(Stored data entries)
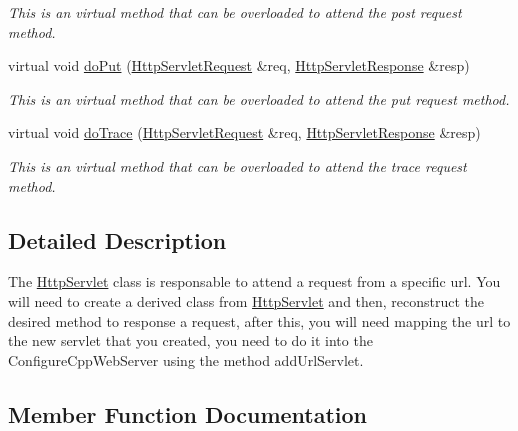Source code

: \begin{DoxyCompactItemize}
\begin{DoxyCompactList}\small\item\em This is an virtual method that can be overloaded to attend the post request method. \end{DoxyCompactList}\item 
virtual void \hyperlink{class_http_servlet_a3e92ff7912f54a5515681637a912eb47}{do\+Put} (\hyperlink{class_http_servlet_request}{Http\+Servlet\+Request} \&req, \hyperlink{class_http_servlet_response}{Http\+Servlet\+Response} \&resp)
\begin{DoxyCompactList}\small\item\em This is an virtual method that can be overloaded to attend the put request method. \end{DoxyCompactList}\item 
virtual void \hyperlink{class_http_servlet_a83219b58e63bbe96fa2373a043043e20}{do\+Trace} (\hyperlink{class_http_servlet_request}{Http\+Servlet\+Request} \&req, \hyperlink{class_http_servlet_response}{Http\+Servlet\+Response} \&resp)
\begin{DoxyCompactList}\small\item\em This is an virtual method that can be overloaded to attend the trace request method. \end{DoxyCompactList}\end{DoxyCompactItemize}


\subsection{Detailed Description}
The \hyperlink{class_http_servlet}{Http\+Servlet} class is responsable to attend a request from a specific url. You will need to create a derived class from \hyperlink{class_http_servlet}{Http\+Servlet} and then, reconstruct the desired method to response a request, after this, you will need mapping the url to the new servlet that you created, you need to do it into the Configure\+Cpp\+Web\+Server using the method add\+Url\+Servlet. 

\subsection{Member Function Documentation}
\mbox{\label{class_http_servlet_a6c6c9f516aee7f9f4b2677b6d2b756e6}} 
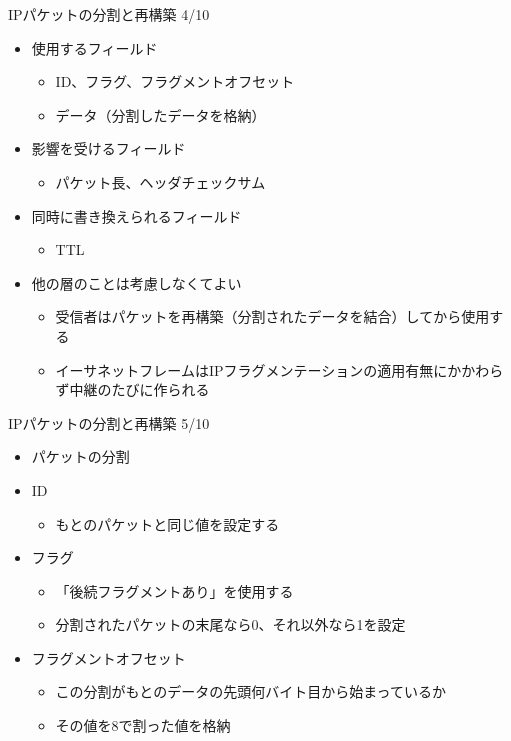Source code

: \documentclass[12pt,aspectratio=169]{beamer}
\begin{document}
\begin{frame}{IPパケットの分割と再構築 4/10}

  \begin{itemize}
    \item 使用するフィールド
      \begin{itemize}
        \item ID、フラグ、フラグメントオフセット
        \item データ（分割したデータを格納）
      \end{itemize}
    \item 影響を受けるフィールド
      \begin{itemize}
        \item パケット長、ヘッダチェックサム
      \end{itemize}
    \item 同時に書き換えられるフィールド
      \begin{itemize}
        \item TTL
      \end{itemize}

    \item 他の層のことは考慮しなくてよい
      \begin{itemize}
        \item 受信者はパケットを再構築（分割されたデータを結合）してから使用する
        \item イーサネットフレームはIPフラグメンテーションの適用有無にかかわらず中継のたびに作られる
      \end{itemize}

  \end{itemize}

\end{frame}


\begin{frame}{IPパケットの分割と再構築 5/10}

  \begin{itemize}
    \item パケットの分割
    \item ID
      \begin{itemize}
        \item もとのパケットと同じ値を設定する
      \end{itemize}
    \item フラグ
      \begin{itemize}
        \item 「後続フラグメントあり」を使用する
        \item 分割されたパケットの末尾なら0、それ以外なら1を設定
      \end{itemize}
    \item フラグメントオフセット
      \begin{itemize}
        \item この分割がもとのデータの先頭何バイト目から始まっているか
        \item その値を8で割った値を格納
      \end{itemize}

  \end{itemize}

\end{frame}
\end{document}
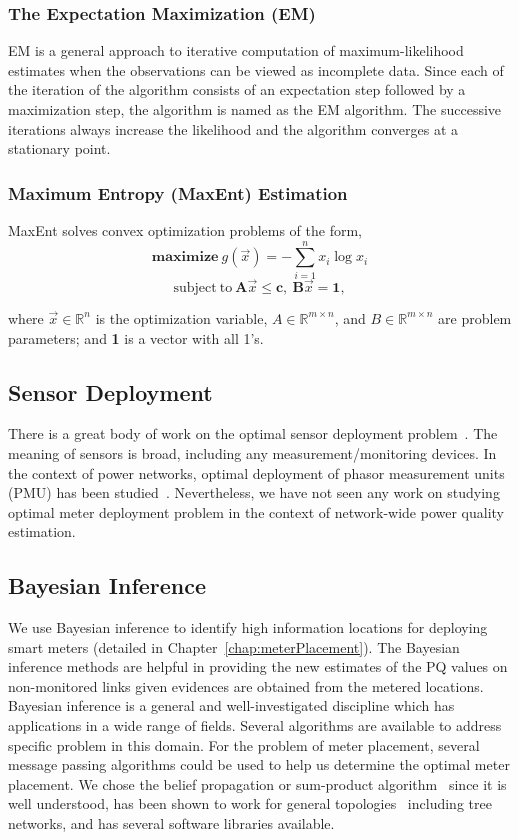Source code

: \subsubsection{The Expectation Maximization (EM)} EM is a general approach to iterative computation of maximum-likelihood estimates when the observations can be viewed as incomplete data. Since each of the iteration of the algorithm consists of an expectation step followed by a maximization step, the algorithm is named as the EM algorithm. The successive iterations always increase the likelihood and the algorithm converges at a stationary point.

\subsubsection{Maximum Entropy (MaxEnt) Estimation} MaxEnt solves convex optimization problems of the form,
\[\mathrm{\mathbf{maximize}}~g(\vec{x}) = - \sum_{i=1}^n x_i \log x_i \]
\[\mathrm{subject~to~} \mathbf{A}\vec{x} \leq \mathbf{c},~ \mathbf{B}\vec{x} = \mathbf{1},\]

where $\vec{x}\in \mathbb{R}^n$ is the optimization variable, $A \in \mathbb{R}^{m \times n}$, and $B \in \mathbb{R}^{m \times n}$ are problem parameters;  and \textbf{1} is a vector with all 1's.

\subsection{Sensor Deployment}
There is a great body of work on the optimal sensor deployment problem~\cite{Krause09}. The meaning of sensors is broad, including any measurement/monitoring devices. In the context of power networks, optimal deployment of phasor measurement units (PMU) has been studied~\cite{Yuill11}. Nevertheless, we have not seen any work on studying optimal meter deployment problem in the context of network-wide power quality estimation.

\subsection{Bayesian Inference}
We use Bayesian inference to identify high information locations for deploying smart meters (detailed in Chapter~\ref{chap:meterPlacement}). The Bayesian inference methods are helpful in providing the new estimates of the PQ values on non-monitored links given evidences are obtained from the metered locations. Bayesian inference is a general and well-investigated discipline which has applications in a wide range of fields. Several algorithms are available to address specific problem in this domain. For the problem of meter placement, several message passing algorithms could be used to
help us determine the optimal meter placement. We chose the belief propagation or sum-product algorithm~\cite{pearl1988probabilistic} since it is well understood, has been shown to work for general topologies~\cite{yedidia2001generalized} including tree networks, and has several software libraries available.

* * *

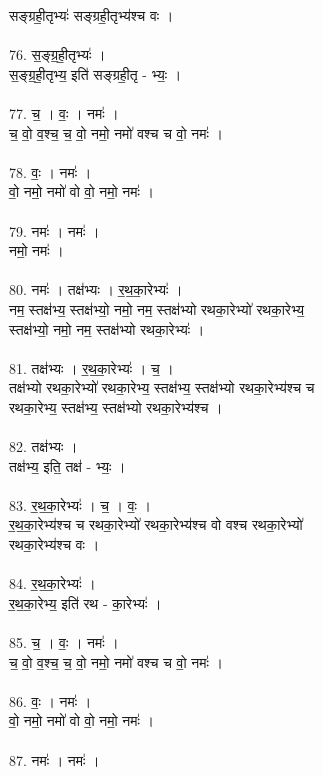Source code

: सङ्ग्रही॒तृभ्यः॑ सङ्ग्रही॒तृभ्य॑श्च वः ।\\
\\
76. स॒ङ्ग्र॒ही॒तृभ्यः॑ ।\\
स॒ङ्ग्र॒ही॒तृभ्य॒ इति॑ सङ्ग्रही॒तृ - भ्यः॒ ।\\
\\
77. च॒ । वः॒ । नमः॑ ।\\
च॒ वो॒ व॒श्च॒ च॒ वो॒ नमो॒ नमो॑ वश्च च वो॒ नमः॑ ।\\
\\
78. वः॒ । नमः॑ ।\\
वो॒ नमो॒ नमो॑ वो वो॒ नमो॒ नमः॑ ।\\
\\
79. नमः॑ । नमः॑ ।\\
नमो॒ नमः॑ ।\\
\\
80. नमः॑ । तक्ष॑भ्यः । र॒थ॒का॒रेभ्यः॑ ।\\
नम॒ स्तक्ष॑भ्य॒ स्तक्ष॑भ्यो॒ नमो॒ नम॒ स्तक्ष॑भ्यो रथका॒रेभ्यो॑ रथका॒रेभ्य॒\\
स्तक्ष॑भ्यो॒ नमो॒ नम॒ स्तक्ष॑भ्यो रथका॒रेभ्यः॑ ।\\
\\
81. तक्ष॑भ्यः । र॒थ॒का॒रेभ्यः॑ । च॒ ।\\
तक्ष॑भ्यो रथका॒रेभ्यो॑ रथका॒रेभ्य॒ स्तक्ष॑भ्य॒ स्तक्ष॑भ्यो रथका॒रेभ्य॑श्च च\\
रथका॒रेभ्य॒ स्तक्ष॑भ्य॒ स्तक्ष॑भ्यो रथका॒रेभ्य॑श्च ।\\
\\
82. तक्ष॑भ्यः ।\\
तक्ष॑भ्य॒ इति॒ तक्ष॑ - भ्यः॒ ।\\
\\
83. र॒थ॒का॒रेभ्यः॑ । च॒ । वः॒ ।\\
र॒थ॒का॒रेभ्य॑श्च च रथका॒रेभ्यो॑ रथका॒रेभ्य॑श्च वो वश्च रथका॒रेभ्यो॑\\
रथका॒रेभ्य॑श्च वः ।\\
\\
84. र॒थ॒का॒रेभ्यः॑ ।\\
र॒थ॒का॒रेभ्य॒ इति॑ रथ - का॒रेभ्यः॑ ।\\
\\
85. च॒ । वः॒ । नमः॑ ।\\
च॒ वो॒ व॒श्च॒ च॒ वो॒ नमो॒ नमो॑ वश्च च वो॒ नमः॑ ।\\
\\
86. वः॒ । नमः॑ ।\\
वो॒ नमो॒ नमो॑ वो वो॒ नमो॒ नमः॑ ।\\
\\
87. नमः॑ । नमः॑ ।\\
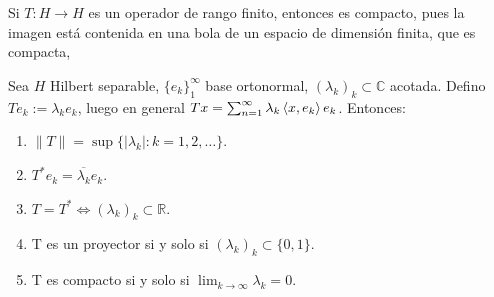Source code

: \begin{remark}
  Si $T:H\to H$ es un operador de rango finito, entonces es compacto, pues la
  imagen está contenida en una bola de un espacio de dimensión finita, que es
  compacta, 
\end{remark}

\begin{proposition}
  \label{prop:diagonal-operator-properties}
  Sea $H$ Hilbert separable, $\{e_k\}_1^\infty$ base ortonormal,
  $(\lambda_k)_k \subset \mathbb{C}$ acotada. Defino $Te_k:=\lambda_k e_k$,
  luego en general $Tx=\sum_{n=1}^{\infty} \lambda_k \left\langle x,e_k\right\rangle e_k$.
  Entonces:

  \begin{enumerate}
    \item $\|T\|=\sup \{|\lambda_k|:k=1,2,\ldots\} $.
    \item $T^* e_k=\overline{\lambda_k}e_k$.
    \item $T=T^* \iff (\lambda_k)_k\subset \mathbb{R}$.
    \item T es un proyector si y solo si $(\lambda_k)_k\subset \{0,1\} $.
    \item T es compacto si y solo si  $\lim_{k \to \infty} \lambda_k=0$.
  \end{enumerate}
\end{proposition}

--

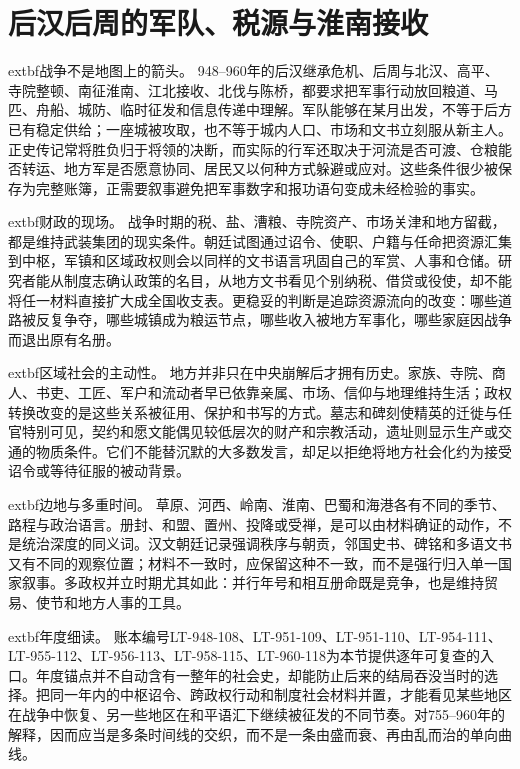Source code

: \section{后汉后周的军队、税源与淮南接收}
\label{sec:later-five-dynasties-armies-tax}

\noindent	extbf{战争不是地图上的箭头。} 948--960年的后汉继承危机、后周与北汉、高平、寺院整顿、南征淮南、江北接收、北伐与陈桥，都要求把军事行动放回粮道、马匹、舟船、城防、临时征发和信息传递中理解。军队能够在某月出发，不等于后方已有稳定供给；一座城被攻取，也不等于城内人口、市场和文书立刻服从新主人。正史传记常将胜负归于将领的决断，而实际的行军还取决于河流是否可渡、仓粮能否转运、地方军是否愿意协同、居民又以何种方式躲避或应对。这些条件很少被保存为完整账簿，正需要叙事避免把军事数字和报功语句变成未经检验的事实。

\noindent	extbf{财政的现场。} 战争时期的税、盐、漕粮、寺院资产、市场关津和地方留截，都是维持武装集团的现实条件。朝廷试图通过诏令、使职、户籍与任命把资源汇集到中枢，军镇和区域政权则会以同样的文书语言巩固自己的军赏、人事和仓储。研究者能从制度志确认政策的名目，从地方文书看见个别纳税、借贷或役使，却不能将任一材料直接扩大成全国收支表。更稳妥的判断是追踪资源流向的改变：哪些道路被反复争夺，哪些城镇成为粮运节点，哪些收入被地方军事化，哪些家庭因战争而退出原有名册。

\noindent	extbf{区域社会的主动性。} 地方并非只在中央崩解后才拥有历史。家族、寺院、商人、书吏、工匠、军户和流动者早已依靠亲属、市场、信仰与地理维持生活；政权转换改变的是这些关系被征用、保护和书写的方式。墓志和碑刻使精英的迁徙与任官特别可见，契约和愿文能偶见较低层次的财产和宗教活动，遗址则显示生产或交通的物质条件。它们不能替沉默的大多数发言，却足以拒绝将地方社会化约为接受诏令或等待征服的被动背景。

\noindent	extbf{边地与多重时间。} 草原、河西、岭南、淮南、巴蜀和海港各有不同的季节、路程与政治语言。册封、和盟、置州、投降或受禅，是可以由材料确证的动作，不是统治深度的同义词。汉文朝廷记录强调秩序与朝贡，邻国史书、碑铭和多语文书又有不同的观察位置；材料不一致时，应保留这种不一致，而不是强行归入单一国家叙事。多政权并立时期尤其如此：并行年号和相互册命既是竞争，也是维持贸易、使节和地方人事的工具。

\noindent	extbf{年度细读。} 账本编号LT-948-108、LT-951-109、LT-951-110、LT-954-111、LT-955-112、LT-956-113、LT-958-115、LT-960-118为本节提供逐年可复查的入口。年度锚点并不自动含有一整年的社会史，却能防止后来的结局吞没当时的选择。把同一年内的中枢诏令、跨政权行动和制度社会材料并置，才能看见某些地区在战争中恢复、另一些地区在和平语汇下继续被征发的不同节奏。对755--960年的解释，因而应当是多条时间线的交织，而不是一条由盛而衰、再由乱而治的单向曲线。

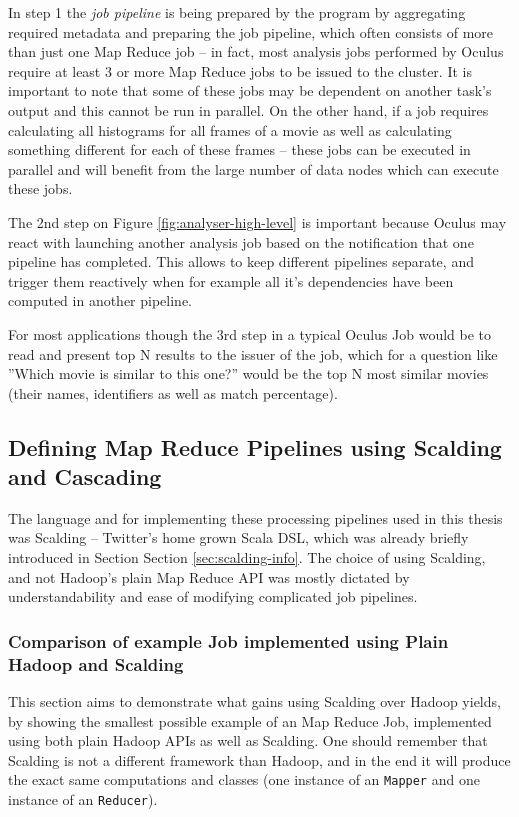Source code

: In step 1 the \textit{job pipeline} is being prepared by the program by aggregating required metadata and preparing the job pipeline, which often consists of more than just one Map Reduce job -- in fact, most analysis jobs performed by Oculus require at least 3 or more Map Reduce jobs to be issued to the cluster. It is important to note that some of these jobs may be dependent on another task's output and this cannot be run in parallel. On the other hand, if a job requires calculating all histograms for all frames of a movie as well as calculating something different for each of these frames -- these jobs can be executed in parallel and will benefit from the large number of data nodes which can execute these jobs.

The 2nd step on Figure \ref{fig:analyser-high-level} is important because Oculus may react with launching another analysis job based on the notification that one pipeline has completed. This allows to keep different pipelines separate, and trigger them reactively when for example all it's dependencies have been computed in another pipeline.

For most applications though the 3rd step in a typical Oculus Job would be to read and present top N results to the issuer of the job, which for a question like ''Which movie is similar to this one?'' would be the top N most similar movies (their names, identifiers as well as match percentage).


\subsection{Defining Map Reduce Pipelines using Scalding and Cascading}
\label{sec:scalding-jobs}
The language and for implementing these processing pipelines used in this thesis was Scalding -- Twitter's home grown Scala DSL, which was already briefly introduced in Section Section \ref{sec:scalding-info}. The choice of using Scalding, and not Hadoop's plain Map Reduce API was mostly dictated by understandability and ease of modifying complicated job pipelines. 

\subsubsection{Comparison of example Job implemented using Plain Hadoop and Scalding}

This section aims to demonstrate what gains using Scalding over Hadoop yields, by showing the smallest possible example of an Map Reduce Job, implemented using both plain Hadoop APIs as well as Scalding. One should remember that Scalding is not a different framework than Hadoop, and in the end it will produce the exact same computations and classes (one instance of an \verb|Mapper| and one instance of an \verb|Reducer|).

> **Exercise directions**
Copy the lines above between the one holding "र॒थ॒का॒रेभ्य॒ इति॑ रथ - का॒रेभ्यः॑ ।\\" and the one holding "Si $T:H\to H$", inclusive. Drop the pictures.

> **Output**
र॒थ॒का॒रेभ्य॒ इति॑ रथ - का॒रेभ्यः॑ ।\\
\\
85. च॒ । वः॒ । नमः॑ ।\\
च॒ वो॒ व॒श्च॒ च॒ वो॒ नमो॒ नमो॑ वश्च च वो॒ नमः॑ ।\\
\\
86. वः॒ । नमः॑ ।\\
वो॒ नमो॒ नमो॑ वो वो॒ नमो॒ नमः॑ ।\\
\\
87. नमः॑ । नमः॑ ।\\
Source code

: \begin{remark}
  Si $T:H\to H$ es un operador de rango finito, entonces es compacto, pues la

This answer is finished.